··· ENTRIES SHOWN

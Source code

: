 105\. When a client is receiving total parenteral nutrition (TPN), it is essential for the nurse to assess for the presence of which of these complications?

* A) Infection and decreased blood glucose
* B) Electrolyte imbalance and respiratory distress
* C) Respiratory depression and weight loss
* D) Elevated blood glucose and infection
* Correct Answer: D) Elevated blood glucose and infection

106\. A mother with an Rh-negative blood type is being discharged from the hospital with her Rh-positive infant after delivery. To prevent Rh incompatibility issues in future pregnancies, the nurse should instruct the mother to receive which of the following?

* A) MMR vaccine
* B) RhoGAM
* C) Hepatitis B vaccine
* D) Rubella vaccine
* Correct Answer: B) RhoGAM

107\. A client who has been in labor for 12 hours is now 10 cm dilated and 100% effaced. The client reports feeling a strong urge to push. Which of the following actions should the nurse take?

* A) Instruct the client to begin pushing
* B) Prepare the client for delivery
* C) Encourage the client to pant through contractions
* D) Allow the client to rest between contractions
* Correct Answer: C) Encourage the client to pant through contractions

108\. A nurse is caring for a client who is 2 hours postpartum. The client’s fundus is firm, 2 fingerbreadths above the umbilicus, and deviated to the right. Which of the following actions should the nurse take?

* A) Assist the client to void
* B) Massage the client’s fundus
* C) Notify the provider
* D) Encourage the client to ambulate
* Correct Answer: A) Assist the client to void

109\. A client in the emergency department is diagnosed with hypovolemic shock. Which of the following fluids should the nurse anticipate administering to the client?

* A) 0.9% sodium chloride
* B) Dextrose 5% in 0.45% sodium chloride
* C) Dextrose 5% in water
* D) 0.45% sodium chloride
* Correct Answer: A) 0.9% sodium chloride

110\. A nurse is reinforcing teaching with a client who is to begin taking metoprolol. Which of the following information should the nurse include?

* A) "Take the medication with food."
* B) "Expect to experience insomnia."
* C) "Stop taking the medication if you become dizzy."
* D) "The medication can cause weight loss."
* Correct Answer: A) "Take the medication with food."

······

TASK OBJECTIVE →
Would you return the entries exactly as they stand?

SOLUTION FOR THIS PROBLEM →
Source code

: 105\. When a client is receiving total parenteral nutrition (TPN), it is essential for the nurse to assess for the presence of which of these complications?

* A) Infection and decreased blood glucose
* B) Electrolyte imbalance and respiratory distress
* C) Respiratory depression and weight loss
* D) Elevated blood glucose and infection
* Correct Answer: D) Elevated blood glucose and infection

106\. A mother with an Rh-negative blood type is being discharged from the hospital with her Rh-positive infant after delivery. To prevent Rh incompatibility issues in future pregnancies, the nurse should instruct the mother to receive which of the following?

* A) MMR vaccine
* B) RhoGAM
* C) Hepatitis B vaccine
* D) Rubella vaccine
* Correct Answer: B) RhoGAM

107\. A client who has been in labor for 12 hours is now 10 cm dilated and 100% effaced. The client reports feeling a strong urge to push. Which of the following actions should the nurse take?

* A) Instruct the client to begin pushing
* B) Prepare the client for delivery
* C) Encourage the client to pant through contractions
* D) Allow the client to rest between contractions
* Correct Answer: C) Encourage the client to pant through contractions

108\. A nurse is caring for a client who is 2 hours postpartum. The client’s fundus is firm, 2 fingerbreadths above the umbilicus, and deviated to the right. Which of the following actions should the nurse take?

* A) Assist the client to void
* B) Massage the client’s fundus
* C) Notify the provider
* D) Encourage the client to ambulate
* Correct Answer: A) Assist the client to void

109\. A client in the emergency department is diagnosed with hypovolemic shock. Which of the following fluids should the nurse anticipate administering to the client?

* A) 0.9% sodium chloride
* B) Dextrose 5% in 0.45% sodium chloride
* C) Dextrose 5% in water
* D) 0.45% sodium chloride
* Correct Answer: A) 0.9% sodium chloride

110\. A nurse is reinforcing teaching with a client who is to begin taking metoprolol. Which of the following information should the nurse include?

* A) "Take the medication with food."
* B) "Expect to experience insomnia."
* C) "Stop taking the medication if you become dizzy."
* D) "The medication can cause weight loss."
* Correct Answer: A) "Take the medication with food."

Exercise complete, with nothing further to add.